Because, as we pointed out in our previous filing in the previous policy study, there is no technology that could possibly meet all these requirements, even just on the fingerprinting front. And, as we pointed out in this filing, in this policy study, even if you could accurately identify copyrighted works online, no tool can possibly identify infringement. Infringement is an inherently contextual question, and there is no way to load up any sort of technical tool with enough information needed to be able to correctly infer whether a work appearing online is infringing or not. As we explained, it is simply not going to know:
(a) whether there's a valid copyright in the work at all (because even if such a tool could be fed information directly from Copyright Office records, registration is often granted presumptively, without necessarily testing whether the work is in fact eligible for a copyright at all, or that the party doing the registering is the party entitled to do it);
(b) whether, even if there is a valid copyright, if it is one validly claimed by the party on whose behalf the tool is being used to identify the work(s);
(c) whether a copyrighted work appearing online is appearing online pursuant to a valid license (which the programmer of the tool may have no ability to even know about); or
(d) whether the work appearing online appears online as a fair use, which is the most contextual analysis of all and therefore the most impossible to pre-program with any accuracy - unless, of course, the tool is programmed to presume that it is.
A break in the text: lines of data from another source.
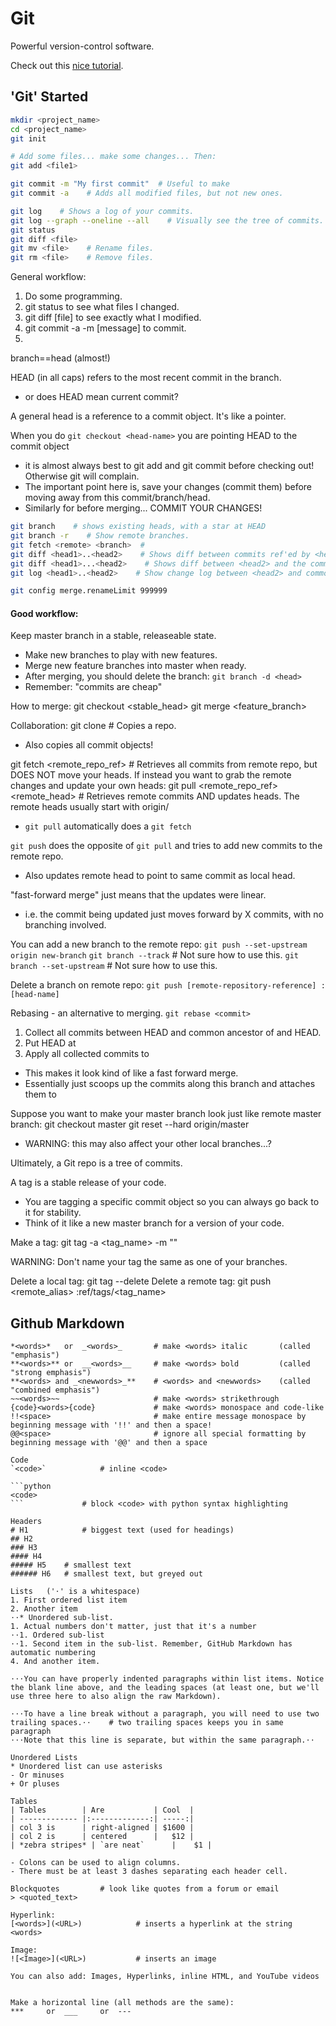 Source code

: # Git

Powerful version-control software.

Check out this [nice tutorial](https://www.sbf5.com/~cduan/technical/git/git-1.shtml).

## 'Git' Started

```bash
mkdir <project_name>
cd <project_name>
git init

# Add some files... make some changes... Then:
git add <file1>

git commit -m "My first commit"  # Useful to make
git commit -a    # Adds all modified files, but not new ones.

git log    # Shows a log of your commits.
git log --graph --oneline --all    # Visually see the tree of commits.
git status
git diff <file>
git mv <file>    # Rename files.
git rm <file>    # Remove files.
```


General workflow:
1. Do some programming.
2. git status to see what files I changed.
3. git diff [file] to see exactly what I modified. 
4. git commit -a -m [message] to commit. 
5. 

branch==head (almost!)

HEAD (in all caps) refers to the most recent commit in the branch.
- or does HEAD mean current commit?

A general head is a reference to a commit object. It's like a pointer.

When you do `git checkout <head-name>` you are pointing HEAD to the commit object <head-name>
- it is almost always best to git add and git commit before checking out! Otherwise git will complain.
- The important point here is, save your changes (commit them) before moving away from this commit/branch/head.
- Similarly for before merging... COMMIT YOUR CHANGES!

```bash
git branch    # shows existing heads, with a star at HEAD
git branch -r    # Show remote branches.
git fetch <remote> <branch>  # 
git diff <head1>..<head2>    # Shows diff between commits ref'ed by <head1> and <head2>
git diff <head1>...<head2>    # Shows diff between <head2> and the common ancestor of <head1>,<head2>
git log <head1>..<head2>    # Show change log between <head2> and common ancestor

git config merge.renameLimit 999999
```

#### Good workflow:

Keep master branch in a stable, releaseable state.

- Make new branches to play with new features.
- Merge new feature branches into master when ready.
- After merging, you should delete the branch: `git branch -d <head>`
- Remember: "commits are cheap"

How to merge:
git checkout <stable_head>
git merge <feature_branch>

Collaboration:
git clone <remote>    # Copies a repo.
- Also copies all commit objects!

git fetch <remote_repo_ref>    # Retrieves all commits from remote repo, but DOES NOT move your heads.
If instead you want to grab the remote changes and update your own heads:
git pull <remote_repo_ref> <remote_head>    # Retrieves remote commits AND updates heads. 
The remote heads usually start with origin/<head>
- `git pull` automatically does a `git fetch`

`git push` does the opposite of `git pull` and tries to add new commits to the remote repo. 
- Also updates remote head to point to same commit as local head.

"fast-forward merge" just means that the updates were linear. 
- i.e. the commit being updated just moves forward by X commits, with no branching involved.

You can add a new branch to the remote repo:
`git push --set-upstream origin new-branch`
`git branch --track`    # Not sure how to use this.
`git branch --set-upstream`    # Not sure how to use this.

Delete a branch on remote repo:
`git push [remote-repository-reference] :[head-name]`

Rebasing - an alternative to merging.
`git rebase <commit>`
1. Collect all commits between HEAD and common ancestor of <commit> and HEAD. 
2. Put HEAD at <commit>
3. Apply all collected commits to <commit>
- This makes it look kind of like a fast forward merge.
- Essentially just scoops up the commits along this branch and attaches them to <commit>

Suppose you want to make your master branch look just like remote master branch:
git checkout master
git reset --hard origin/master
- WARNING: this may also affect your other local branches...?

Ultimately, a Git repo is a tree of commits.

A tag is a stable release of your code. 
- You are tagging a specific commit object so you can always go back to it for stability.
- Think of it like a new master branch for a version of your code. 

Make a tag:
git tag -a <tag_name> -m "<some message about it>"

WARNING: Don't name your tag the same as one of your branches.

Delete a local tag:
git tag --delete <tagname>
Delete a remote tag:
git push <remote_alias> :ref/tags/<tag_name> 

## Github Markdown

```
*<words>*	or 	_<words>_		# make <words> italic		(called "emphasis")
**<words>** or 	__<words>__		# make <words> bold 		(called "strong emphasis")
**<words> and _<newwords>_**	# <words> and <newwords> 	(called "combined emphasis")
~~<words>~~ 					# make <words> strikethrough
{code}<words>{code} 			# make <words> monospace and code-like
!!<space>						# make entire message monospace by beginning message with '!!' and then a space!
@@<space>						# ignore all special formatting by beginning message with '@@' and then a space

Code
`<code>`			# inline <code>

```python
<code>
```				# block <code> with python syntax highlighting

Headers
# H1			# biggest text (used for headings)
## H2
### H3
#### H4
##### H5	# smallest text
###### H6	# smallest text, but greyed out

Lists	('⋅' is a whitespace)
1. First ordered list item
2. Another item
⋅⋅* Unordered sub-list. 
1. Actual numbers don't matter, just that it's a number
⋅⋅1. Ordered sub-list
⋅⋅1. Second item in the sub-list. Remember, GitHub Markdown has automatic numbering
4. And another item.

⋅⋅⋅You can have properly indented paragraphs within list items. Notice the blank line above, and the leading spaces (at least one, but we'll use three here to also align the raw Markdown).

⋅⋅⋅To have a line break without a paragraph, you will need to use two trailing spaces.⋅⋅	# two trailing spaces keeps you in same paragraph
⋅⋅⋅Note that this line is separate, but within the same paragraph.⋅⋅

Unordered Lists
* Unordered list can use asterisks
- Or minuses
+ Or pluses

Tables
| Tables        | Are           | Cool  |
| ------------- |:-------------:| -----:|
| col 3 is      | right-aligned | $1600 |
| col 2 is      | centered      |   $12 |
| *zebra stripes* | `are neat`      |    $1 |

- Colons can be used to align columns.
- There must be at least 3 dashes separating each header cell.

Blockquotes			# look like quotes from a forum or email
> <quoted_text>

Hyperlink:
[<words>](<URL>)			# inserts a hyperlink at the string <words>

Image:
![<Image>](<URL>)			# inserts an image

You can also add: Images, Hyperlinks, inline HTML, and YouTube videos


Make a horizontal line (all methods are the same):
*** 	or 	___ 	or 	---	
```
Because the problem with presuming that a fair use is not a fair use, or that a non-infringing work is infringing at all, is that proponents of these tools don't just want to be able to deploy these tools to say oh look, here's some content that may be infringing." They want those tools' alerts to be taken as definitive discoveries of infringement that will force a response from the platforms to do something about them. And the only response that will satisfy these proponents is (at minimum) removal of this content (if not also removal of the user, or more) if the platforms want to have any hope of retaining their safe harbor protection. Furthermore, proponents want this removal to happen irrespective of whether the material is actually infringing or not, because they also want to have this happen without any proper adjudication of that question at all.
We already see the problem of platforms being forced to respond to every allegation of infringement as presumptively valid, as an uncheckable flood of takedown notices keep driving offline all sorts of expression that is actually lawful. What these inherently flawed technologies would do is turn that flood into an even greater tsunami as platforms are forced to credit every allegation they automatically spew forth every time they find any instance of a work, no matter how inaccurate such an infringement conclusion actually is.
And that sort of law-caused censorship, forcing expression to be removed without there ever being any adjudication of whether the expression is indeed unlawful, deeply offends the First Amendment, as well as copyright law itself. After all, copyright is all about encouraging new creative expression (as well as the public's access to it). But forcing platforms to respond to systems like these would be all about suppressing that expression, and an absolutely pointless thing for copyright law to command, whether in its current form as part of the DMCA or any of the new, equally dangerous updates proposed. And it's a problem that will only get worse as long as anyone thinks that these technologies are any sort of miracle solution to any sort of problem.